WORK TO COMPLETE
Each line below containing the word "CLBCMultiLinqualTokenListToResx" needs to be shown.

STORED DATA
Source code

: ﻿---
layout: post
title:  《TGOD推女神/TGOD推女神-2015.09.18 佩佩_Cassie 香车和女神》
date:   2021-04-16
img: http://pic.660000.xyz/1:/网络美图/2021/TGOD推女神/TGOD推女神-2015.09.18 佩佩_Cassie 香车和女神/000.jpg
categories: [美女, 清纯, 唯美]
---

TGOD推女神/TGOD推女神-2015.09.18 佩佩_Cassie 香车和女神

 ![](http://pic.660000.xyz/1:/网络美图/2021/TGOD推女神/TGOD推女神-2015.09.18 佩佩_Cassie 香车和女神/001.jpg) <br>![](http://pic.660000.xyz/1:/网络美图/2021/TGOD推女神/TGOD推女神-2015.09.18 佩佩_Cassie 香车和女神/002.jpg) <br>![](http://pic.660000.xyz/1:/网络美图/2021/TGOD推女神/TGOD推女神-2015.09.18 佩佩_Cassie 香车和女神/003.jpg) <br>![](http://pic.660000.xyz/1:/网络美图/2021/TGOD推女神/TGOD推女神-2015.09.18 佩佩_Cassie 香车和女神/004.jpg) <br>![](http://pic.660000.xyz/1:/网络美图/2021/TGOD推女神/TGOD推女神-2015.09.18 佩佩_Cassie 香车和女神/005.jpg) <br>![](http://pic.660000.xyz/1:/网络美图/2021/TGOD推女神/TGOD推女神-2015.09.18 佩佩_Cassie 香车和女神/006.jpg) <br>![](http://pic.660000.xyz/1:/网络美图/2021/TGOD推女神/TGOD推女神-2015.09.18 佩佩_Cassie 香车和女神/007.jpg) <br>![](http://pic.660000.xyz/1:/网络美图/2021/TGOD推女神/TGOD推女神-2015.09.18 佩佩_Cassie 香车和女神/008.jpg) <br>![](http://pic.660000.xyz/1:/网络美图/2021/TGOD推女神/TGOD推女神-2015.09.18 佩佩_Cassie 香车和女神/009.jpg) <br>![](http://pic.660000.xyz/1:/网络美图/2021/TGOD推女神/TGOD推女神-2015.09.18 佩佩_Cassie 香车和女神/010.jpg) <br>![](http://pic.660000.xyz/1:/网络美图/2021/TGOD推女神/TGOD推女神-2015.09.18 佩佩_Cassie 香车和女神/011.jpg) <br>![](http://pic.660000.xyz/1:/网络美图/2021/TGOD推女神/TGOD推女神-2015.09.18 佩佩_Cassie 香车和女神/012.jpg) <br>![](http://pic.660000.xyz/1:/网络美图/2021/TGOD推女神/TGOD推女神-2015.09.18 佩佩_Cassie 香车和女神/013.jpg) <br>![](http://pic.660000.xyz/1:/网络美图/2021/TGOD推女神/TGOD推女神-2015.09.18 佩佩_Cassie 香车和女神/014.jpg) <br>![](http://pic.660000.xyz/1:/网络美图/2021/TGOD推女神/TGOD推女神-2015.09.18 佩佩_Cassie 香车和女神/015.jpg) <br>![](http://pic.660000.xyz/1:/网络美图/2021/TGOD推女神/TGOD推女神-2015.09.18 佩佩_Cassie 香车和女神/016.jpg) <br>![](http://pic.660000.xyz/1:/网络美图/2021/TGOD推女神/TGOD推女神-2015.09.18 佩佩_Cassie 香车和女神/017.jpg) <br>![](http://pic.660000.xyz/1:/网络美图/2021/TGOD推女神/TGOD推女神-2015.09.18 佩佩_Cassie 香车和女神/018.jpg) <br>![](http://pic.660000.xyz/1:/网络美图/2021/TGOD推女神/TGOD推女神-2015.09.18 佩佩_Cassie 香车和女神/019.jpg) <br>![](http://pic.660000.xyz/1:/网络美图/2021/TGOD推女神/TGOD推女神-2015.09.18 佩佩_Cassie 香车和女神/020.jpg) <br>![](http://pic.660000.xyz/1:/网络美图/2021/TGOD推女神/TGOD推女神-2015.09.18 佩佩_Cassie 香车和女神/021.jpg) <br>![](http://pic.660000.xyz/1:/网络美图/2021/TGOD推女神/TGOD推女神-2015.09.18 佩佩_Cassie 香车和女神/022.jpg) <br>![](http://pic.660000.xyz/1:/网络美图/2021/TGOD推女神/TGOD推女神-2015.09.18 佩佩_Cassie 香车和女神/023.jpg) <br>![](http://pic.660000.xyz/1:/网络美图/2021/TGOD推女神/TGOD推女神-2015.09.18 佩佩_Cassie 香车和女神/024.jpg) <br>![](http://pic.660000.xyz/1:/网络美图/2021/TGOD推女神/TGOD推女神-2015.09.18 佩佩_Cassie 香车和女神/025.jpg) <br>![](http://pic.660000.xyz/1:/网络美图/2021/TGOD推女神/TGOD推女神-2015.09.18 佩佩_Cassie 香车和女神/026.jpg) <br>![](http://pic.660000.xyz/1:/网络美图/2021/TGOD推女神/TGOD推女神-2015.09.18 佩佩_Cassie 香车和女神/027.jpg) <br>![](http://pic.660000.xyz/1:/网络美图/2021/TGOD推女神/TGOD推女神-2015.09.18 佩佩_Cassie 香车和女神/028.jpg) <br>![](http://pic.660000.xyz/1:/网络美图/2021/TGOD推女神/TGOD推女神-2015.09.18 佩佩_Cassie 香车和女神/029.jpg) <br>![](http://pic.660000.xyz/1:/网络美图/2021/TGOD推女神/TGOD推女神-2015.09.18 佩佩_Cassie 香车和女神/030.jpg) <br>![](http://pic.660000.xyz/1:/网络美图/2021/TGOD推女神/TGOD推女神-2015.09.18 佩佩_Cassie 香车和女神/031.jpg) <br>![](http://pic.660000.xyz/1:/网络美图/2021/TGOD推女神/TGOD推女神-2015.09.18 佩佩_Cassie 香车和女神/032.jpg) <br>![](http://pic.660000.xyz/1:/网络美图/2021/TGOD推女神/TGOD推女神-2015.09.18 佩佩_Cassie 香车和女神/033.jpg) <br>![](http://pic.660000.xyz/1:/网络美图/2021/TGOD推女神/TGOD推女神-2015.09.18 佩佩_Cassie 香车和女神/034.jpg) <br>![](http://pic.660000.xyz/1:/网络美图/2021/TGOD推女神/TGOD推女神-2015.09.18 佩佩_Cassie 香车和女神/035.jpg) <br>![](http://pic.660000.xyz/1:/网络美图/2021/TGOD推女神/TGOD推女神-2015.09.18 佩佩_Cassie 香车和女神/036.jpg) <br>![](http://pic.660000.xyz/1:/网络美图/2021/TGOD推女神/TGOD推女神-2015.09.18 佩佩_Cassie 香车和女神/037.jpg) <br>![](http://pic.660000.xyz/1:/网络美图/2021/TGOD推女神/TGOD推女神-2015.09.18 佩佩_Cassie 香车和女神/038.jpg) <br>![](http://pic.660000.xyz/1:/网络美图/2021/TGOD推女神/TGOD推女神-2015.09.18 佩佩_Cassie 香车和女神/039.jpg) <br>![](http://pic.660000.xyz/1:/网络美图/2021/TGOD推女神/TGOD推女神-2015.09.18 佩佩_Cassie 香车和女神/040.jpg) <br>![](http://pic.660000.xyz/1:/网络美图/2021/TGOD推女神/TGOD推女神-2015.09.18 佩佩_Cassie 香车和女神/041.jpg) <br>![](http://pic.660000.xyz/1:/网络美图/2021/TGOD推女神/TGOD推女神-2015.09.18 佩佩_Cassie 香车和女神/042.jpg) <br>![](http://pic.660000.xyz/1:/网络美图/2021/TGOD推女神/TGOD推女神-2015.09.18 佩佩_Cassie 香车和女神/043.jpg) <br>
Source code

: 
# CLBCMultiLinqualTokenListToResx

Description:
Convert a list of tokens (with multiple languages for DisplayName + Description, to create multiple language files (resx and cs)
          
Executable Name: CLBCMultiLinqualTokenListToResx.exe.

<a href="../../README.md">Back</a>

RESULT FOR THIS TASK
# CLBCMultiLinqualTokenListToResx
Executable Name: CLBCMultiLinqualTokenListToResx.exe.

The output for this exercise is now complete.